Adaptive optimal monthly peak building demand limiting strategy based on exploration-exploitation tradeoff

Abstract

Peak demand limiting is an efficient means to reduce the monthly electricity cost in cases where peak demand charge is a major factor. This paper presents an adaptive optimal monthly peak building demand limiting strategy based on exploration and exploitation tradeoff in threshold resetting. Two basis function components are developed, including a building load prediction model and an optimal threshold resetting scheme. The building load prediction model is built using the artificial neural network (ANN). The optimal threshold resetting scheme is developed based on the cost-benefit analysis, and the predicted building demands and/or actual building power uses. Three basic exploration-exploitation tradeoff schemes (i.e., the non-greedy, the greedy and the ε-greedy schemes) are proposed for optimal threshold resetting.

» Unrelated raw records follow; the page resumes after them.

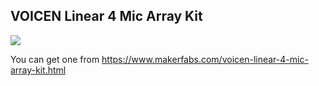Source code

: 
## VOICEN Linear 4 Mic Array Kit
![](assets/images/1/0.jpg)

You can get one from https://www.makerfabs.com/voicen-linear-4-mic-array-kit.html

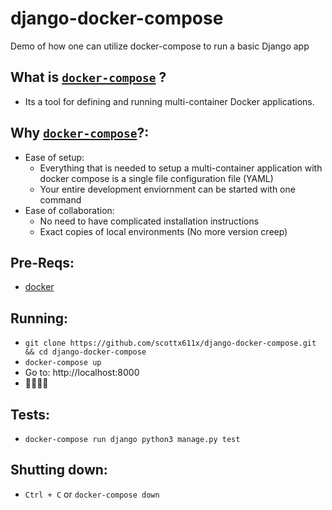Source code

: # django-docker-compose
Demo of how one can utilize docker-compose to run a basic Django app

## What is [`docker-compose`](https://docs.docker.com/compose/) ?
- Its a tool for defining and running multi-container Docker applications.

## Why [`docker-compose`](https://docs.docker.com/compose/)?:
- Ease of setup:
  - Everything that is needed to setup a multi-container application with docker compose is a single file configuration file (YAML)
  - Your entire development enviornment can be started with one command
- Ease of collaboration:
  - No need to have complicated installation instructions
  - Exact copies of local environments (No more version creep)

## Pre-Reqs:
- [docker](https://docs.docker.com/engine/installation/)

## Running:
- `git clone https://github.com/scottx611x/django-docker-compose.git && cd django-docker-compose`
- `docker-compose up`
- Go to: http://localhost:8000
- 🎉🎊🎊🎉

## Tests:
- `docker-compose run django python3 manage.py test`

## Shutting down:
- `Ctrl + C` or `docker-compose down`
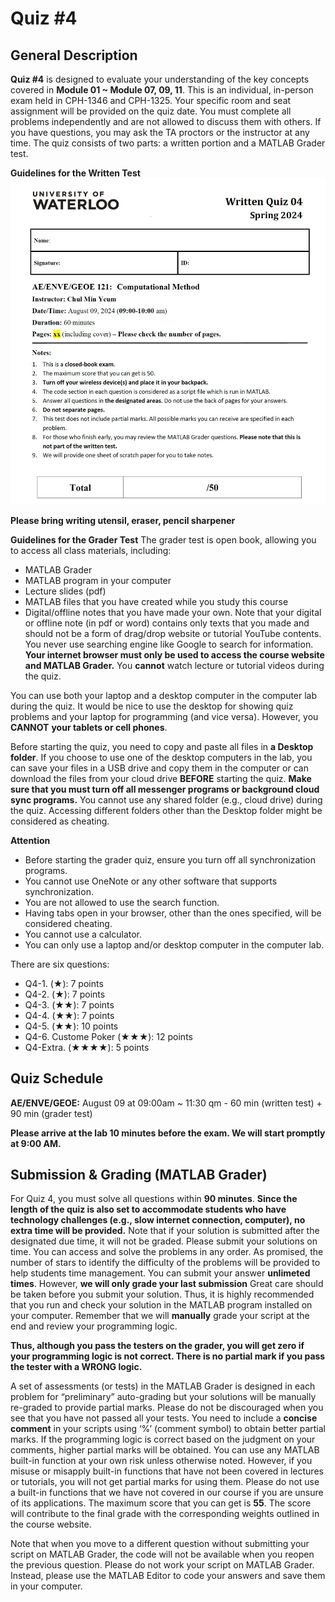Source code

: # Quiz #4

## General Description
**Quiz #4** is designed to evaluate your understanding of the key concepts covered in **Module 01 ~ Module 07, 09, 11**. This is an individual, in-person exam held in CPH-1346 and CPH-1325. Your specific room and seat assignment will be provided on the quiz date. You must complete all problems independently and are not allowed to discuss them with others. If you have questions, you may ask the TA proctors or the instructor at any time. The quiz consists of two parts: a written portion and a MATLAB Grader test.

**Guidelines for the Written Test**
![](img/Q4_first_page_written_test.jpg)  

**Please bring writing utensil, eraser, pencil sharpener**

**Guidelines for the Grader Test**
The grader test is open book, allowing you to access all class materials, including:

* MATLAB Grader
* MATLAB program in your computer
* Lecture slides (pdf) 
* MATLAB files that you have created while you study this course
* Digital/offline notes that you have made your own. 
Note that your digital or offline note (in pdf or word) contains only texts that you made and should not be a form of drag/drop website or tutorial YouTube contents. You never use searching engine like Google to search for information. **Your internet browser must only be used to access the course website and MATLAB Grader.** You **cannot** watch lecture or tutorial videos during the quiz.

You can use both your laptop and a desktop computer in the computer lab during the quiz. It would be nice to use the desktop for showing quiz problems and your laptop for programming (and vice versa). However, you **CANNOT** **your tablets or cell phones**.  

Before starting the quiz, you need to copy and paste all files in **a Desktop folder**. If you choose to use one of the desktop computers in the lab, you can save your files in a USB drive and copy them in the computer or can download the files from your cloud drive **BEFORE** starting the quiz. **Make sure that you must turn off all messenger programs or background cloud sync programs.** You cannot use any shared folder (e.g., cloud drive) during the quiz. Accessing different folders other than the Desktop folder might be considered as cheating.

**Attention**
* Before starting the grader quiz, ensure you turn off all synchronization programs.
* You cannot use OneNote or any other software that supports synchronization.
* You are not allowed to use the search function.
* Having tabs open in your browser, other than the ones specified, will be considered cheating.
* You cannot use a calculator.
* You can only use a laptop and/or desktop computer in the computer lab.

There are six questions:
- Q4-1. (★): 7 points
- Q4-2. (★): 7 points
- Q4-3. (★★): 7 points
- Q4-4. (★★): 7 points
- Q4-5. (★★): 10 points
- Q4-6. Custome Poker (★★★): 12 points
- Q4-Extra. (★★★★): 5 points

## Quiz Schedule
**AE/ENVE/GEOE:** August 09 at 09:00am ~ 11:30 qm - 60 min (written test) + 90 min (grader test)

**Please arrive at the lab 10 minutes before the exam. We will start promptly at 9:00 AM.**

## Submission & Grading (MATLAB Grader)
For Quiz 4, you must solve all questions within **90 minutes**. **Since the length of the quiz is also set to accommodate students who have technology challenges (e.g., slow internet connection, computer), no extra time will be provided.** Note that if your solution is submitted after the designated due time, it will not be graded. Please submit your solutions on time. You can access and solve the problems in any order. As promised, the number of stars to identify the difficulty of the problems will be provided to help students time management. You can submit your answer **unlimeted times**. However, **we will only grade your last submission** Great care should be taken before you submit your solution. Thus, it is highly recommended that you run and check your solution in the MATLAB program installed on your computer. Remember that we will **manually** grade your script at the end and review your programming logic. 

**Thus, although you pass the testers on the grader, you will get zero if your programming logic is not correct. There is no partial mark if you pass the tester with a WRONG logic.**

A set of assessments (or tests) in the MATLAB Grader is designed in each problem for “preliminary” auto-grading but your solutions will be manually re-graded to provide partial marks. Please do not be discouraged when you see that you have not passed all your tests. You need to include a **concise comment** in your scripts using ‘%’ (comment symbol) to obtain better partial marks. If the programming logic is correct based on the judgment on your comments, higher partial marks will be obtained. You can use any MATLAB built-in function at your own risk unless otherwise noted. However, if you misuse or misapply built-in functions that have not been covered in lectures or tutorials, you will not get partial marks for using them. Please do not use a built-in functions that we have not covered in our course if you are unsure of its applications. The maximum score that you can get is **55**. The score will contribute to the final grade with the corresponding weights outlined in the course website. 

Note that when you move to a different question without submitting your script on MATLAB Grader, the code will not be available when you reopen the previous question. Please do not work your script on MATLAB Grader. Instead, please use the MATLAB Editor to code your answers and save them in your computer. 
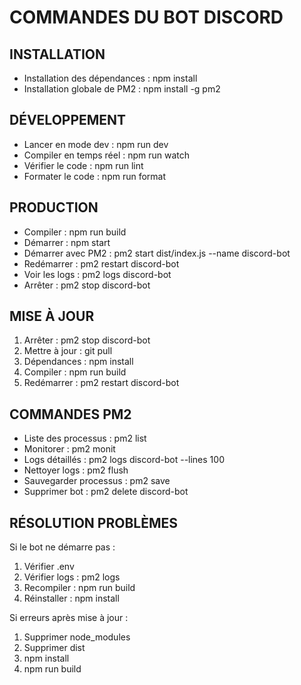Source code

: COMMANDES DU BOT DISCORD
=======================

INSTALLATION
-----------
- Installation des dépendances : npm install
- Installation globale de PM2 : npm install -g pm2

DÉVELOPPEMENT
------------
- Lancer en mode dev : npm run dev
- Compiler en temps réel : npm run watch
- Vérifier le code : npm run lint
- Formater le code : npm run format

PRODUCTION
----------
- Compiler : npm run build
- Démarrer : npm start
- Démarrer avec PM2 : pm2 start dist/index.js --name discord-bot
- Redémarrer : pm2 restart discord-bot
- Voir les logs : pm2 logs discord-bot
- Arrêter : pm2 stop discord-bot

MISE À JOUR
-----------
1. Arrêter : pm2 stop discord-bot
2. Mettre à jour : git pull
3. Dépendances : npm install
4. Compiler : npm run build
5. Redémarrer : pm2 restart discord-bot

COMMANDES PM2
------------
- Liste des processus : pm2 list
- Monitorer : pm2 monit
- Logs détaillés : pm2 logs discord-bot --lines 100
- Nettoyer logs : pm2 flush
- Sauvegarder processus : pm2 save
- Supprimer bot : pm2 delete discord-bot

RÉSOLUTION PROBLÈMES
-------------------
Si le bot ne démarre pas :
1. Vérifier .env
2. Vérifier logs : pm2 logs
3. Recompiler : npm run build
4. Réinstaller : npm install

Si erreurs après mise à jour :
1. Supprimer node_modules
2. Supprimer dist
3. npm install
4. npm run build 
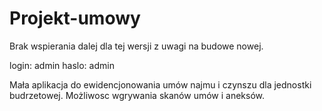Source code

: # Projekt-umowy
Brak wspierania dalej dla tej wersji z uwagi na budowe nowej.

login: admin
haslo: admin

Mała aplikacja do ewidencjonowania umów najmu i czynszu dla jednostki budrzetowej. Możliwosc wgrywania skanów umów i aneksów.

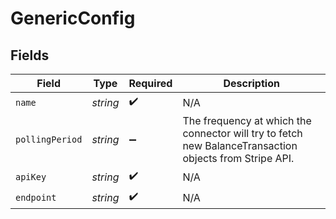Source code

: # GenericConfig


## Fields

| Field                                                                                                  | Type                                                                                                   | Required                                                                                               | Description                                                                                            |
| ------------------------------------------------------------------------------------------------------ | ------------------------------------------------------------------------------------------------------ | ------------------------------------------------------------------------------------------------------ | ------------------------------------------------------------------------------------------------------ |
| `name`                                                                                                 | *string*                                                                                               | :heavy_check_mark:                                                                                     | N/A                                                                                                    |
| `pollingPeriod`                                                                                        | *string*                                                                                               | :heavy_minus_sign:                                                                                     | The frequency at which the connector will try to fetch new BalanceTransaction objects from Stripe API. |
| `apiKey`                                                                                               | *string*                                                                                               | :heavy_check_mark:                                                                                     | N/A                                                                                                    |
| `endpoint`                                                                                             | *string*                                                                                               | :heavy_check_mark:                                                                                     | N/A                                                                                                    |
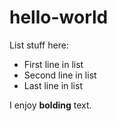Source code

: # hello-world

List stuff here:
* First line in list
* Second line in list
* Last line in list

I enjoy **bolding** text.
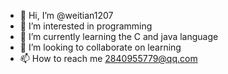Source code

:- 👋 Hi, I’m @weitian1207
- 👀 I’m interested in programming
- 🌱 I’m currently learning the C and java language
- 💞️ I’m looking to collaborate on learning
- 📫 How to reach me 2840955779@qq.com

<!---
weitian1207/weitian1207 is a ✨ special ✨ repository because its `README.md` (this file) appears on your GitHub profile.
You can click the Preview link to take a look at your changes.
--->
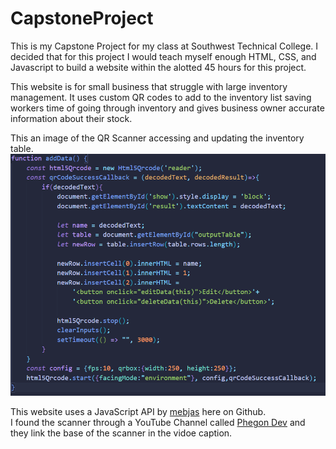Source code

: # CapstoneProject
This is my Capstone Project for my class at Southwest Technical College. I decided that for this project I would teach myself enough HTML, CSS, and Javascript to build a website within the alotted 45 hours for this project.  

This website is for small business that struggle with large inventory management. It uses custom QR codes to add to the inventory list saving workers time of going through inventory and gives business owner accurate information about their stock.    

This an image of the QR Scanner accessing and updating the inventory table.  
![JavaScript of the QR Scanner updating the website.](https://github.com/WRelim/CapstoneProject/blob/01288bf3c1959791a4d06763fcd30668472dee1d/QrScannerJavaScript.png)

This website uses a JavaScript API by [mebjas](https://github.com/mebjas/html5-qrcode) here on Github.  
I found the scanner through a YouTube Channel called [Phegon Dev](https://www.youtube.com/watch?v=SoAZQK1PmRM&t=71s) and they link the base of the scanner in the vidoe caption.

Monte Carlo simulation is conducted to analyze the impacts of the exploration-exploitation tradeoff scheme parameter on the demand limiting performance under uncertainties. The model validation results show that the ANN building load prediction model can achieve satisfactory accuracy with the average mean absolute percentage error (MAPE) of 5.7%. Case studies are conducted and the results show that the strategy based on the three proposed schemes can effectively reduce the monthly peak demand cost in different seasons. Monte Carlo simulation results show that the ε-greedy scheme could achieve higher monthly net cost saving with better robustness when a large value of ε is used in both winter and summer.